Bayesian Age/Period/Cohort Models in Python with PyMC
For my day job, I spend a lot of time thinking about e-commerce analytics and cohort analysis in particular. Statistical age-period-cohort (APC) models are important in many fields such as epidemiology, demography, marketing, and many more. These models also pose some interesting inferential challenges for the unwary. This post shows how to use pymc
to build Bayesian APC models in Python and presents a series of increasingly sophistocated systems of priors to resolve the inferential challenges these models pose.

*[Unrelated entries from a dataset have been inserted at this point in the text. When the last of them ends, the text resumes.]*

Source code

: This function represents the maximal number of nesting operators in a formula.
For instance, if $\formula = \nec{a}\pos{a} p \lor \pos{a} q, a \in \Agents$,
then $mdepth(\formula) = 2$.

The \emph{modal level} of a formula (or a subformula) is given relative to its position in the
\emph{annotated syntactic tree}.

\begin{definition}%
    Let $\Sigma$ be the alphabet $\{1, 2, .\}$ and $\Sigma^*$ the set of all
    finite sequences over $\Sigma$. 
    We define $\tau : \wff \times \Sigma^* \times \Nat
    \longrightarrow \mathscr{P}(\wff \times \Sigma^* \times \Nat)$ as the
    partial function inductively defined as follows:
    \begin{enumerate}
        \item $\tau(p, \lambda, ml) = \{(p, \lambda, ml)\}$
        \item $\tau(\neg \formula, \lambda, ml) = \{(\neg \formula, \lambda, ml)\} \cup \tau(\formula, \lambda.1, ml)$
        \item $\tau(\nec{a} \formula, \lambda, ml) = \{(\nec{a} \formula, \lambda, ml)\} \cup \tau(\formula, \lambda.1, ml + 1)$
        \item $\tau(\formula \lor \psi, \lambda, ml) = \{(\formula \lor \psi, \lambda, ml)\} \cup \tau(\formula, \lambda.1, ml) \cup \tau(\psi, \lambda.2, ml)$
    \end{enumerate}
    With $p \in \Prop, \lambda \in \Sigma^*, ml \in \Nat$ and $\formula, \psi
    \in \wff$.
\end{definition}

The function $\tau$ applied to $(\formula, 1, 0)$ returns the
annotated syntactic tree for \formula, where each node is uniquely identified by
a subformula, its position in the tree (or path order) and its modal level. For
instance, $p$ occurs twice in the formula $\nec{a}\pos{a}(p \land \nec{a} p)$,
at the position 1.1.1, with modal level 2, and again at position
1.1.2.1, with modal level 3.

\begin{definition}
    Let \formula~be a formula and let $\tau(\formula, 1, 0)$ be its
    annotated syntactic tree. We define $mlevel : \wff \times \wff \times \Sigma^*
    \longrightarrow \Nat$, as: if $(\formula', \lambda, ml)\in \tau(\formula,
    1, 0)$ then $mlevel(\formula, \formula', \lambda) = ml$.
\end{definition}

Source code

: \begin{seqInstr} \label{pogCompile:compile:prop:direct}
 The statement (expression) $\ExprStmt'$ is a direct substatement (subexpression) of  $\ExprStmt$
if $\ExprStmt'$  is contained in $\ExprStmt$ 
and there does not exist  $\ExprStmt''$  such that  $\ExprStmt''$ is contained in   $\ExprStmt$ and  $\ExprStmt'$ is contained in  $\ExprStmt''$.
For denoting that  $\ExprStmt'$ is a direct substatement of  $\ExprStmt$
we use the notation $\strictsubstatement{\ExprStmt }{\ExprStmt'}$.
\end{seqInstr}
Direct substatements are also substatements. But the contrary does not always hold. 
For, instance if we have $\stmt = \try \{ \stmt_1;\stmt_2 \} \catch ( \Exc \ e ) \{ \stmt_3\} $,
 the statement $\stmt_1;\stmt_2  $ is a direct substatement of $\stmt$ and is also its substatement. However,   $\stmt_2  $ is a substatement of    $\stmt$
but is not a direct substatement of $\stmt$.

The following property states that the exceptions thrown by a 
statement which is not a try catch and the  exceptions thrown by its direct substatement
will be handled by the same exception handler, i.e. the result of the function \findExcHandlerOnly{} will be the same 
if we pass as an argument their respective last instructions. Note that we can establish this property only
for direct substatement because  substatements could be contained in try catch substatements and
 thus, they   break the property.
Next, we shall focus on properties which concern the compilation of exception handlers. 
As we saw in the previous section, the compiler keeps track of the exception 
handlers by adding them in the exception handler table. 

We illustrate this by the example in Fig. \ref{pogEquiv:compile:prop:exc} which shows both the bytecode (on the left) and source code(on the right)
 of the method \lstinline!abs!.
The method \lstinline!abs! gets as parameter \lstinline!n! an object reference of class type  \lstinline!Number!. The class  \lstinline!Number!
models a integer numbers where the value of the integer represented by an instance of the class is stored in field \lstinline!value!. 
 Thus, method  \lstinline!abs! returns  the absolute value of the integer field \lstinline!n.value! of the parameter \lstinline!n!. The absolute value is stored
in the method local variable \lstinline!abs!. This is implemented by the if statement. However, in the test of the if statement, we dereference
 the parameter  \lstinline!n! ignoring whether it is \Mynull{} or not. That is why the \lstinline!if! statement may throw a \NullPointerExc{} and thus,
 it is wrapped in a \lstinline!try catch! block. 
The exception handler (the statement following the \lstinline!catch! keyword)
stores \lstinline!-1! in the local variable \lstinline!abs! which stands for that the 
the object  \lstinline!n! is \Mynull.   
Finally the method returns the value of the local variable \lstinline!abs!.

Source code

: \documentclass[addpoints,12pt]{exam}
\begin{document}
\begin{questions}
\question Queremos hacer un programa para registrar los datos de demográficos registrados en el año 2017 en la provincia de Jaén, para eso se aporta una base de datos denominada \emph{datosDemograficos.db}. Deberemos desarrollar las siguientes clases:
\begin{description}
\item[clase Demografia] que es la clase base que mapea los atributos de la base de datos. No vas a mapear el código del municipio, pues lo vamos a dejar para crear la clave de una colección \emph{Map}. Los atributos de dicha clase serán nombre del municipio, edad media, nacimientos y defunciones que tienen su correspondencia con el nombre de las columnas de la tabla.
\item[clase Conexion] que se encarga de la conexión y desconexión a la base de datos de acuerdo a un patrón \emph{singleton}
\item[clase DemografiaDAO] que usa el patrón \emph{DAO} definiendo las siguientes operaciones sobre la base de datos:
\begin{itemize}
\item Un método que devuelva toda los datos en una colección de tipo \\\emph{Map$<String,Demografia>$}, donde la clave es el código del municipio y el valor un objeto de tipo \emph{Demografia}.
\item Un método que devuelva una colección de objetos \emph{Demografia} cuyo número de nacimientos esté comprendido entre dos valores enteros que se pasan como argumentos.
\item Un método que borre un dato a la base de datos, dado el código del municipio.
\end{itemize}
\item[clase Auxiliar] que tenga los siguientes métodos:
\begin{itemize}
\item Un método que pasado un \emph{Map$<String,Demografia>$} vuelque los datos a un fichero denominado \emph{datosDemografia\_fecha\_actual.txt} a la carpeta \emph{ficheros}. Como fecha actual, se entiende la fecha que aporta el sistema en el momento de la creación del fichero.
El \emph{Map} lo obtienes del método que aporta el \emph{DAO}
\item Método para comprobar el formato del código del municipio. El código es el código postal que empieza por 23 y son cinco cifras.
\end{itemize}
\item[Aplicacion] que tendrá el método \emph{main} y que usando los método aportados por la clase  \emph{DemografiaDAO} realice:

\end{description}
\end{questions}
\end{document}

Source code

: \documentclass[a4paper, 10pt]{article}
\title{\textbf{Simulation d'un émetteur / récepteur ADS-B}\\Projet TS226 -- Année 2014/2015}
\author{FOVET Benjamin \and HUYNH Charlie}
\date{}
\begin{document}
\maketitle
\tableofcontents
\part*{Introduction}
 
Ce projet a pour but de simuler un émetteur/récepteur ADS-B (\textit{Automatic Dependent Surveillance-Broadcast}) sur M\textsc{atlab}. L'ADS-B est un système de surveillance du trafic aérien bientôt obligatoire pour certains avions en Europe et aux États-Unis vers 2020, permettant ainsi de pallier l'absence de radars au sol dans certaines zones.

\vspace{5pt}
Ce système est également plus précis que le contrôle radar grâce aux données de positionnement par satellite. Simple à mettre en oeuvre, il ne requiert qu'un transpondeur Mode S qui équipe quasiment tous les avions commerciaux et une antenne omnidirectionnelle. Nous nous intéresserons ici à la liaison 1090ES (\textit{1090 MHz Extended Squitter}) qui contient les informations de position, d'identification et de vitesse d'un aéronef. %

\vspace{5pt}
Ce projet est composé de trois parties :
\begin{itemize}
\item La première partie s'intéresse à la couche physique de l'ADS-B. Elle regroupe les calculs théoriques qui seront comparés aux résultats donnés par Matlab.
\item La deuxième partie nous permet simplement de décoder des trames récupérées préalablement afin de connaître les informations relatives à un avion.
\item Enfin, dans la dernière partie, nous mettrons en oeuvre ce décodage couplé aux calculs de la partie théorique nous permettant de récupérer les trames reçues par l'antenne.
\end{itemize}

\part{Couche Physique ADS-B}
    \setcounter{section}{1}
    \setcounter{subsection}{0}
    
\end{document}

First we make the necessary Python imports and do some light housekeeping.
%matplotlib inline
%config InlineBackend.figure_format = "retina"
from warnings import filterwarnings
from aesara import tensor as at
import arviz as az
from matplotlib import pyplot as plt
import numpy as np
import pandas as pd
import pymc as pm
import scipy as sp
import seaborn as sns
filterwarnings("ignore", category=UserWarning, module="pymc")
plt.rc("figure", figsize=(8, 6))
sns.set(color_codes=True)
Load the data¶
For illustrative purposes, we use data from the US General Social Survey 1974-2002 in this post. This dataset is available from Vincent Arel-Bundock's excellent Rdatasets
repository and is originally from the AER (Applied Econometrics with R) R package.
DATA_URL = "https://vincentarelbundock.github.io/Rdatasets/csv/AER/GSS7402.csv"
df = (pd.read_csv(DATA_URL, usecols=["kids", "age", "year"])
[["age", "year", "kids"]])
df
Exploratory data analysis¶
From the Rdatasets
site, this data set contains
[c]ross-section data for 9120 women taken from every fourth year of the US General Social Survey between 1974 and 2002 to investigate the determinants of fertility.
The columns of this data frame are
-
age
: the age at which the woman was surveyed, -
year
: the year the woman was surveyed, and -
kids
: the number of children the woman had at the time she was surveyed.
These columns contain all the information we need to build an APC model of how the average number of children has varied as a function of the woman's age, the year, and when she was born. Obviously the age
column corresponds to the "age" component of the APC model, and the year
column corresponds to the "period" component of the APC model. For this data set, the "cohort" component corresponds to they year in which the woman was born, which is simply calculated as the difference between the woman's age and the current year.
df["cohort"] = df["year"] - df["age"]
df
It is this relationship between age
, year
, and cohort
that will make a naively parametrized APC model unidentified, causing inferential challenges.
The following plots show how the average number of childen women varies with age, period (year), and cohort.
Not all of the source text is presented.